American battle rap league

The Ultimate Rap League (commonly referred to as SMACK/URL) is a battle rap league based out of New York City owned by acclaimed hip hop promoter Troy "Smack White" Mitchell, Eric Beasley, and Jean "Cheeko" French from Queens, New York City, United States.

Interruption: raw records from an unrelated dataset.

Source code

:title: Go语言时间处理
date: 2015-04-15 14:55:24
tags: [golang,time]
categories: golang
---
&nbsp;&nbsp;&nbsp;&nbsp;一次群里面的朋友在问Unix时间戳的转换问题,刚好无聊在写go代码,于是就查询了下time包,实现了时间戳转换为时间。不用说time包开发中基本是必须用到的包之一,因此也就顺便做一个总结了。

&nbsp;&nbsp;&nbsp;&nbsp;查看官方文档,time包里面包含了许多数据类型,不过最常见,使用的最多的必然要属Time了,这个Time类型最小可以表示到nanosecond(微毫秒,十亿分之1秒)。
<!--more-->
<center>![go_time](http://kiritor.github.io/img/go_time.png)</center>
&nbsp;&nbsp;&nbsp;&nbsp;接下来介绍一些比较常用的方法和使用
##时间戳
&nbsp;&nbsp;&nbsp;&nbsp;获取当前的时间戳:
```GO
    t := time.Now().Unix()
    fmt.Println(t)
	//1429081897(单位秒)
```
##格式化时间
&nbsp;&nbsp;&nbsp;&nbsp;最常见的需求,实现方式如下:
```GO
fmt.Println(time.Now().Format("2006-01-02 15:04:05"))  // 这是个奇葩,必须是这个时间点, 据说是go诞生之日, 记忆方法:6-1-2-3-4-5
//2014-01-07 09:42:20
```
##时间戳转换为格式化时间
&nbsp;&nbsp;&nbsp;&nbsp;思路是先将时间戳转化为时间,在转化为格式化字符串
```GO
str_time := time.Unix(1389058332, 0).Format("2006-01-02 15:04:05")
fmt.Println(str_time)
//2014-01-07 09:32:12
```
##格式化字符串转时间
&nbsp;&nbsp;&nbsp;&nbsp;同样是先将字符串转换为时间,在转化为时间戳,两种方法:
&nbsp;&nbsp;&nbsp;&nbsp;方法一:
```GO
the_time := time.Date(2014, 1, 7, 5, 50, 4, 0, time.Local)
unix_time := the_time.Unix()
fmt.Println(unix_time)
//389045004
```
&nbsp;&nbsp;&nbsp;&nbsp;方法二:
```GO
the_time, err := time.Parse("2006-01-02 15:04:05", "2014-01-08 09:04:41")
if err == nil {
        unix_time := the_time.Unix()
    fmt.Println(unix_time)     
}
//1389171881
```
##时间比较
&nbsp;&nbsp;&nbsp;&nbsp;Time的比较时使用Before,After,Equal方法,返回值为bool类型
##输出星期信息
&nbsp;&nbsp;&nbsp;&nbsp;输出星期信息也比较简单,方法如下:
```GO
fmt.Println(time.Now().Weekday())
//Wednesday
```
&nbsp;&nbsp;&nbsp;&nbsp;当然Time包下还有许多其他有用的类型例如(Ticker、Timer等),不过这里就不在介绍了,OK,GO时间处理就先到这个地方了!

Rappers, music executives, DJs and athletes such as Kendrick Lamar, Sean Combs, Busta Rhymes, Drake, Q-Tip, Joe Budden, Cassidy, King Los, Beanie Sigel, Jay-Z, Funkmaster Flex, Kid Capri, Bow Wow, Jadakiss, Lupe Fiasco, Adrien Broner, Kevin Durant, Nick Cannon, Lloyd Banks, French Montana, D.C. Young Fly, Mos Def, and Method Man have shown support towards the league.

==About==
The league originally grew out of the popular series of street DVDs known as S.M.A.C.K. DVD (an acronym for Street Music, Arts, Culture & Knowledge) that ran between 2002 and 2008. The rap DVDs often feature in-depth interviews and details about up-and-coming rappers' lives. Many DVDs feature a rap battle which was often filmed right on the street, a cappella and without judges. These battles heavily influenced future rap battle leagues and competitions such as MTV's Monday Night Fight Klub, Grind Time Now, Sho-time Battle Rap League, and King of the Dot, setting a new standard for modern day battle rap.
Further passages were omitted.